To determine the physicochemical characteristics of the studied proteins in locally adapted Muscovy and Mallard ducks, EXPASY ProtParam was used. Parameters, such as instability index, extinction coefficient, aliphatic index, molecular weight, grand average hydropathicity (GRAVY), were estimated.

Multiple Em for Motif Elicitation (MEME) version 5.5.0 and MEGA 11 were employed to predict the conserved protein motifs across the generated amino acid sequences. Sequences were scanned using Motif Alignment and Search Tool (MAST) for the presence of “CLRRDSHKIDNYLKVLKC”, a known conserved motif for PRL gene (exon 5) in mammals (Connor et al., 1989; Kessler et al., 1989; and Wallis, 2001). Similarly, all the sequences were scanned using PROSITE for the presence of the functional motifs. Additionally, the reference dPRL protein sequence (AFM38206.1) was included in the motif prediction analysis to facilitate comparison.

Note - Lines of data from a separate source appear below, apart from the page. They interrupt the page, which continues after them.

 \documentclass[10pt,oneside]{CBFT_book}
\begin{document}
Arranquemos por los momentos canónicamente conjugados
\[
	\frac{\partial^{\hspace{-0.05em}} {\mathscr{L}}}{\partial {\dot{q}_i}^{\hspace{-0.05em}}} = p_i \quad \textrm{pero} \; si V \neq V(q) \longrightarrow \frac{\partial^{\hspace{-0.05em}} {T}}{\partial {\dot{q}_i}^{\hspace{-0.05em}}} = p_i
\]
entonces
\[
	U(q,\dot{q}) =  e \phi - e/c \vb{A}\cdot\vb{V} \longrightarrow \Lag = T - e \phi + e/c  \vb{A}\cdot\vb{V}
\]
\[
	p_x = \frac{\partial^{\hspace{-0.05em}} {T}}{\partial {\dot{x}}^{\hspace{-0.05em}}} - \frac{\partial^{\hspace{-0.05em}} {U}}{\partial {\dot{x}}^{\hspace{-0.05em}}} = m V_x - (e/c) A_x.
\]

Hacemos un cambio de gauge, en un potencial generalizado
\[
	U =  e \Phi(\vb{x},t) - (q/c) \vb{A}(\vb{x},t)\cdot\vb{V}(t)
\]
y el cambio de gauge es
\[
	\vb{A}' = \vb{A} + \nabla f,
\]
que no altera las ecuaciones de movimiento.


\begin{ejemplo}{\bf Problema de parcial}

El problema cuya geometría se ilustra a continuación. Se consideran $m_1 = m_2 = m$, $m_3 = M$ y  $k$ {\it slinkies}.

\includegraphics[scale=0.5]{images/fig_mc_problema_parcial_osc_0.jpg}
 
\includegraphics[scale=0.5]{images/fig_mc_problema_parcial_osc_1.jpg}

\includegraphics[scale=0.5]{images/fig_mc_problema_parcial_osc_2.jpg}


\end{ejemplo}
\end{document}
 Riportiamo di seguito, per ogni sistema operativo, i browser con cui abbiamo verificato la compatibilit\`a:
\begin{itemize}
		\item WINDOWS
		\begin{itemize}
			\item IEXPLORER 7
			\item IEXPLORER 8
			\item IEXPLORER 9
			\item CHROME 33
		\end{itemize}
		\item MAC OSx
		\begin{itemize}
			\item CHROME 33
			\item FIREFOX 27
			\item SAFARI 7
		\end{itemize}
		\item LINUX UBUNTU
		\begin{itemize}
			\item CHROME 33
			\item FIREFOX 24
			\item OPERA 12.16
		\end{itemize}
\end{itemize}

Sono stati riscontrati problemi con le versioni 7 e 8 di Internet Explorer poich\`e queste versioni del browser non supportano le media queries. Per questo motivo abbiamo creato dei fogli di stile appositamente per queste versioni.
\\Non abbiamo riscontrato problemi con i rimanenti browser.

The following configurations were specified for MEME – Motif Site Distribution: Zero or one site per sequence (ZOOPS); Objective Function: E-value of product of p-values; Starting Point Function: E-value of product of p-values; Site Strand Handling: This alphabet only has one strand; Maximum Number of Motifs: 4; Motif E-value Threshold: no limit; Minimum Motif Width: 6; Maximum Motif Width: 50; Minimum Sites per Motif: 2; and Maximum Sites per Motif: 7. While the following settings were used for MAST – Strand Handling: The alphabet is unstranded; Max Correlation: Motifs with a correlation greater than 0.6 are marked for potential removal dependant on the --remcorr option; Remove Correlated: Correlated motifs exceeding the threshold are highlighted and their removal is recommended; Max Sequence E-value: Sequences with an E-value less than 10 are included in the output; Adjust Hit p-value: The hit p-value is not adjusted for the length of the sequence; Displayed Hits: The p-value of a hit must be less than 0.0001 to be shown in the output; and Displayed Weak Hits: Weak hits are not displayed.

The conserved amino acid sequences were identified using Multalin. Using Multalin, 90% was chosen as the high consensus level, while 50% was specified as the low consensus level; BLOSUM62 was used for symbol comparison; and gap weight and length weight were 12 and 2, respectively. Afterwards, WebLogo was used to create a sequence logo of the identified conserved amino acid domain. The conservation of each amino acid from an evolutionary perspective was predicted using ConSurf.

The secondary structures of the protein for each generated amino acid sequence were predicted using GORIV. The “One-to-One Threading” option of Phyre2 was used to predict the tertiary protein structures, with the tertiary structure of AFM38206.1 used as the template. The predicted protein tertiary structures (three-dimensional, 3D) were authenticated using ERRAT (Colovos and Yeates, 1993). Afterwards, the predicted protein 3D structures visualised using RasMol (version 2.7.5.2).

The functional partners involved in the protein-protein interactions (PPI) associated with the studied protein were determined using the Search Tool for the Retrieval of Interacting Genes (STRING) software, version 11.2. Medium confidence level (0.400) and false discovery rate stringency (5%) options were used for the PPI analysis.

Connor, A. M., Waterhouse, P., Khokha, R., and Denhardt, D. T. (1989). Characterization of a mouse mitogen-regulated protein/proliferin gene and its promoter: a member of the growth hormone/prolactin gene superfamily. Biochim. Biophys. Acta 1009:75-82.

Kessler, M. A., Milosavljevic, M., Zieler, C. G., and Schuler L. A. (1989). A subfamily of bovine prolactin-related transcripts distinct from placental lactogen in the fetal placenta. Biochemistry 28:5154-5161.

Wallis M. (2001). Episodic evolution of protein hormones in mammals. J. Mol. Evol. 53:10-1.